### ABOUT THIS TASK
Could you copy each line of the listing below that has the word "General"?

^^^^^^^^^^^^^^^^

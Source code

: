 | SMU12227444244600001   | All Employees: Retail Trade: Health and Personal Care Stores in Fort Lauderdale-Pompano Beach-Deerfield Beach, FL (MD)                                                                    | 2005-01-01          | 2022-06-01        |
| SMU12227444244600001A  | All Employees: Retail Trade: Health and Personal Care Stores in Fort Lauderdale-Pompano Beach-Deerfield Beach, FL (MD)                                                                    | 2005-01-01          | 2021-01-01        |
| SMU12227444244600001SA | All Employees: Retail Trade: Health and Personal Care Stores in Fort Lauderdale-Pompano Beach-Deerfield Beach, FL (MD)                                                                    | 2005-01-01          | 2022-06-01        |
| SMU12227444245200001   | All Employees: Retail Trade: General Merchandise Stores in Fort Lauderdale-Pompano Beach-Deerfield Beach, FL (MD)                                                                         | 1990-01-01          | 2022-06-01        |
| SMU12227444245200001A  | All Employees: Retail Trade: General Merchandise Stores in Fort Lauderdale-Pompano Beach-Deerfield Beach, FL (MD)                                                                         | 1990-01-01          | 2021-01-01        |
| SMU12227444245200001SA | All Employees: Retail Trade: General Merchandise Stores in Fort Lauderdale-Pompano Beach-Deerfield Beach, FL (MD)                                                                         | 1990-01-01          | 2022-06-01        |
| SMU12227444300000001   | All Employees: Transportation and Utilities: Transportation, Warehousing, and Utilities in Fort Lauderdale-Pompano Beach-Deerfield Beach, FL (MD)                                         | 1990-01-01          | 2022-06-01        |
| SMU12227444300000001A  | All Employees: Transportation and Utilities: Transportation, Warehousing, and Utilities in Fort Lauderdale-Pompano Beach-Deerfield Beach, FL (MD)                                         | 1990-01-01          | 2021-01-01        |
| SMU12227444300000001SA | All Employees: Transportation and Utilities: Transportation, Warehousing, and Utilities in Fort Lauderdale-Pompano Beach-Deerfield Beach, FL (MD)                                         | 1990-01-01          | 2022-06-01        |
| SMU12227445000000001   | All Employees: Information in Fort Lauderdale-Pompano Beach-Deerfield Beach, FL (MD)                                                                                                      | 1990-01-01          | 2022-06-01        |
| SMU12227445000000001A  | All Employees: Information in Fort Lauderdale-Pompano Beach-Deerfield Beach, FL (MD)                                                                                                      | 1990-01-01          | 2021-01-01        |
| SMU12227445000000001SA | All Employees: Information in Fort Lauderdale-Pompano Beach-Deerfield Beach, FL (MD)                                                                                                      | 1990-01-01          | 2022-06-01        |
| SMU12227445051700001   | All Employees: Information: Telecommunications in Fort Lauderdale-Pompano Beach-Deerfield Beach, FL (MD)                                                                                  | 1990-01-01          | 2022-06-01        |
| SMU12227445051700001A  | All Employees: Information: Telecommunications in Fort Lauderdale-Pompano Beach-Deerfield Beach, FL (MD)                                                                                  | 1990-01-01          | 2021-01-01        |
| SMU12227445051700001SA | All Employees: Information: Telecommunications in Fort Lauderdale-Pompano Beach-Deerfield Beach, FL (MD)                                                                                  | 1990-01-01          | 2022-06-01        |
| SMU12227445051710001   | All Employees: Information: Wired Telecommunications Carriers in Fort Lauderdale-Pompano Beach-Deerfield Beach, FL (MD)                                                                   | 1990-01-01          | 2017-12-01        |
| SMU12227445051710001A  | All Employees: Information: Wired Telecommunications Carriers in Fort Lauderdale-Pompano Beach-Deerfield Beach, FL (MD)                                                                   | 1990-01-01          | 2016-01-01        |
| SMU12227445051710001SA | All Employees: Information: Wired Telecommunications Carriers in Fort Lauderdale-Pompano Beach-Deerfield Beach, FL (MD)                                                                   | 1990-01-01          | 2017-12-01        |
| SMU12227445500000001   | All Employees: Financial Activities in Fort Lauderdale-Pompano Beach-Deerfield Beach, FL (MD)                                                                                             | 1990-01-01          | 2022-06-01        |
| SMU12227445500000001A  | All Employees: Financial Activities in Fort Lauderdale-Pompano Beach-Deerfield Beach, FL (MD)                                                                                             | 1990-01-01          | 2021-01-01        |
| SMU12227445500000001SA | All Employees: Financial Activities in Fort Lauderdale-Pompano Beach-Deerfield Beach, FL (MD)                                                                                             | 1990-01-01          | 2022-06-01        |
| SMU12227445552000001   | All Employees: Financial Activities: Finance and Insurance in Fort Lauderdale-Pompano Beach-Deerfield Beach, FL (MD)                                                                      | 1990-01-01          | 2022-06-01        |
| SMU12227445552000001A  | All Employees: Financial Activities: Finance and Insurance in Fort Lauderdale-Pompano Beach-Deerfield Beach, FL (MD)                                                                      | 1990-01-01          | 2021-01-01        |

^^^^^^^^^^^^^^^^

### TASK OUTPUT
| SMU12227444245200001   | All Employees: Retail Trade: General Merchandise Stores in Fort Lauderdale-Pompano Beach-Deerfield Beach, FL (MD)                                                                         | 1990-01-01          | 2022-06-01        |
| SMU12227444245200001A  | All Employees: Retail Trade: General Merchandise Stores in Fort Lauderdale-Pompano Beach-Deerfield Beach, FL (MD)                                                                         | 1990-01-01          | 2021-01-01        |
| SMU12227444245200001SA | All Employees: Retail Trade: General Merchandise Stores in Fort Lauderdale-Pompano Beach-Deerfield Beach, FL (MD)                                                                         | 1990-01-01          | 2022-06-01        |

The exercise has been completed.